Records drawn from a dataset
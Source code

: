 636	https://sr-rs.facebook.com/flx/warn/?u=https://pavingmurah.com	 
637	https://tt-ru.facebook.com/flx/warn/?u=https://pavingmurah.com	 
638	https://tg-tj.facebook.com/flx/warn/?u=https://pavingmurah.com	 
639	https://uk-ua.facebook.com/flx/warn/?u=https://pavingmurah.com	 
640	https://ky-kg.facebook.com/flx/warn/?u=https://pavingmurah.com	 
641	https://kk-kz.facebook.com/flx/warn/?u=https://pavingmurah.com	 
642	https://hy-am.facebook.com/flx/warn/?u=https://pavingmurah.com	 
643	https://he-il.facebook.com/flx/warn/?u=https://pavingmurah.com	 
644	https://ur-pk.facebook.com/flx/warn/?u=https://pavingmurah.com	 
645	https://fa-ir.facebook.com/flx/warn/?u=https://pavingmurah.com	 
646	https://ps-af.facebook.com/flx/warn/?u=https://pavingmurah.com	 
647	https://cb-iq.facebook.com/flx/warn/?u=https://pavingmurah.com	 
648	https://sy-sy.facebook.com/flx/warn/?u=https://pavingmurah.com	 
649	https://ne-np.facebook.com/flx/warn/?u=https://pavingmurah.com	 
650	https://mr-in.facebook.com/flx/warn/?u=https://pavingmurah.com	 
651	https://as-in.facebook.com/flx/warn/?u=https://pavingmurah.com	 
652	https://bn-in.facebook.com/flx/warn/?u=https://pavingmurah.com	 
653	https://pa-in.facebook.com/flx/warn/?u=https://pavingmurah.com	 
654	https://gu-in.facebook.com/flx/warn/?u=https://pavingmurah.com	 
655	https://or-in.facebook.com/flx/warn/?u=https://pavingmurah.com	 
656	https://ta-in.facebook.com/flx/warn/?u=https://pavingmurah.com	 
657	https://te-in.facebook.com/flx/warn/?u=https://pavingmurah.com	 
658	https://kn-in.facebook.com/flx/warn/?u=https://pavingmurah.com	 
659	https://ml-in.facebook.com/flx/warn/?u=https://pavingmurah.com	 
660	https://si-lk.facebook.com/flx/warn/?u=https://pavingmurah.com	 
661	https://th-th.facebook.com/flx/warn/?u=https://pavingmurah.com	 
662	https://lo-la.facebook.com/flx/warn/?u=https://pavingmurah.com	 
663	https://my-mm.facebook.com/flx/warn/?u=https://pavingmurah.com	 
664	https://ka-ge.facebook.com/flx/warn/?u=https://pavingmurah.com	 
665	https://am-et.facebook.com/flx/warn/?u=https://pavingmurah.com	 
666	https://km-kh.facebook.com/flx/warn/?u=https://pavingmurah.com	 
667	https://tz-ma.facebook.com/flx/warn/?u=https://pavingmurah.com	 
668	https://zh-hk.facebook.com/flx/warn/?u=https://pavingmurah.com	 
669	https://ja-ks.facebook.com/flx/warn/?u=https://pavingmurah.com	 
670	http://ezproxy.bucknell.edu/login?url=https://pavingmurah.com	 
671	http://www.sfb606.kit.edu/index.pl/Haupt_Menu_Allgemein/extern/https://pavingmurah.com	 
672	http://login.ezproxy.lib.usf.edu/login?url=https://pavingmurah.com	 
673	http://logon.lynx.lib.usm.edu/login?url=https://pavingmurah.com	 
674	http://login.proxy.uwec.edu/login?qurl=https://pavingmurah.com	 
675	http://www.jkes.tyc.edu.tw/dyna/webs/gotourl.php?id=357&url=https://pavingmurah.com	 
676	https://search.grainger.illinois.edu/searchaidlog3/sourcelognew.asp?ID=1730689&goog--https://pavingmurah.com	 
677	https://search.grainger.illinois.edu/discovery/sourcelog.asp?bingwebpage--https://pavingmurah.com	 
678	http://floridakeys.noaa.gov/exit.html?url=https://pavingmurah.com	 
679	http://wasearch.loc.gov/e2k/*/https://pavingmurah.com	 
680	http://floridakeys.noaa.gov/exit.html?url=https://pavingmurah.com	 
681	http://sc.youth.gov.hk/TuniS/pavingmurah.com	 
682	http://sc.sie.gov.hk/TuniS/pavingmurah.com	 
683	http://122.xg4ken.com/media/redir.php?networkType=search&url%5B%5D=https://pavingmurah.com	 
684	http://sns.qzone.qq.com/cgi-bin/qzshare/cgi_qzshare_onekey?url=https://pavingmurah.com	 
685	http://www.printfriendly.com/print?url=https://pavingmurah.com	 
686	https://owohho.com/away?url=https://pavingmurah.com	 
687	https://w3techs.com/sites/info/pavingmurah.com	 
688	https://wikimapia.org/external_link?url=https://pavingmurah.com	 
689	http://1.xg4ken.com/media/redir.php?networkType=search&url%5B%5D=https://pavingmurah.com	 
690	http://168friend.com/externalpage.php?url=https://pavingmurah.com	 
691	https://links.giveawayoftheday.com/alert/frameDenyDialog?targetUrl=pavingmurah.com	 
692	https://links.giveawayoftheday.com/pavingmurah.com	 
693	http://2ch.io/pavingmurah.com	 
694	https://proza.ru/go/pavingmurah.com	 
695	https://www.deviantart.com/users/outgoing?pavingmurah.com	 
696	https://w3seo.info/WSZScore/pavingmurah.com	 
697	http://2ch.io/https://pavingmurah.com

* THE TASK: Read the entries and show each line that mentions "html".

* RESPONSE TO THE EXERCISE:
678	http://floridakeys.noaa.gov/exit.html?url=https://pavingmurah.com	 
680	http://floridakeys.noaa.gov/exit.html?url=https://pavingmurah.com	 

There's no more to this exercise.